Note: ElasticSearch, Kibana, FSCrawler on TrueNAS
When you finally realize that searching through decades of documents has become a challenge, it is time to acknowledge that you have reached a “big-data” stage. Now, you need some big data utilities to understand, index, search and find out where and what you’ve got.

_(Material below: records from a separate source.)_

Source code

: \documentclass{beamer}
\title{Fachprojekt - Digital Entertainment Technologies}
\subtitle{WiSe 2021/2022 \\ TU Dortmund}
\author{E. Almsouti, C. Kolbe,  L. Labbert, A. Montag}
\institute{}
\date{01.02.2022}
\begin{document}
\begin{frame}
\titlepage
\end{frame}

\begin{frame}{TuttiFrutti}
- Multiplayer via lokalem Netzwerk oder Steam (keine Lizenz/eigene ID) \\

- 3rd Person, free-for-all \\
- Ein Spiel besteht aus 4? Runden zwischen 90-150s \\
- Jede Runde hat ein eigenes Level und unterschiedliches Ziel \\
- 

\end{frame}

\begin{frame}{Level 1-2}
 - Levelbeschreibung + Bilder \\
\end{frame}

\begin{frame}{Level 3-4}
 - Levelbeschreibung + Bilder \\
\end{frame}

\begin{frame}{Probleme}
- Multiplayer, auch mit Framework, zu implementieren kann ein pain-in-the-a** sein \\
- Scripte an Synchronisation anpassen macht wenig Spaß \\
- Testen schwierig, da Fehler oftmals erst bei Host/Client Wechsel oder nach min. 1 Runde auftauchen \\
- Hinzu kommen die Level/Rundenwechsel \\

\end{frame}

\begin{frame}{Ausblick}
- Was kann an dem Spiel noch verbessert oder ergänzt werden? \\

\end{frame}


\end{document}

This process is a nightmare. Bits of instructions are scattered across a half-dozen blogs, random posts and a mass of online instructions that are poorly described. This took me two days to get it working. These are my notes:
Overview
- Create a New Jail in TrueNas to hold and isolate the indexing system
- Configure the Jail
- Install ElasticSearch, Kibana, teseract
- Configure… Configure More… Ask why it is so complicated and disjoint
- Download the FSCrawler
- Configure more
- Make a script to run in background
- More configuring in Kibana
- Fix the massive memory demand issues
Create a new Jail in TrueNAS
- Login to your TrueNAS system and pick the Jails options
- Add a new Jail by clicking ADD
- Give it a Name: ElasticSearch
- Pick the newest Release you have installed
- Sect DHCP to get a unique IP address for this sub-system
- Select Auto-start
- Next
- Select: allow_set_hostname
- Select: allow_raw_sockets
- Select: allow_mount
- Select: allow_mount_procfs
- Click: Next
- Click: Save
- Wait for the jail creation to complete.
- Stop the Jail…
Configure the shared files you want to index by adding a Mount Point.
- Click on MOUNT POINTS
- Click on ACTIONS
- Click on ADD
- Select the host folder you want to index in the top panel
- Select /mnt for the location in the jail
- Select: Read-Only
- Click: Submit
- Go to System Shell
You need to change the StatFS option by using the command line. This allows the jail to see the running processes. We will use “iocage” to make setting changes to a jail. Use looks like this: iocage <get / set> <setting> <Name of Jail>
- Type: iocage get enforce_statfs ElasticSearch
It will show a value of 2
- This needs changed to a value of 1 by typing this: iocage set enforce_statfs=1 ElasticSearch
- Go Back to the Jails Section
- Start or Restart the Jail
Make Note of the IP address
Then Open the Shell for this Jail
- Start by installing the package manager and nano file editor. Type: pkg install nano
- It will prompt you to install pkg. Press “Y”
It will then install pkg
Then, it prompts you to install nano - Press “Y”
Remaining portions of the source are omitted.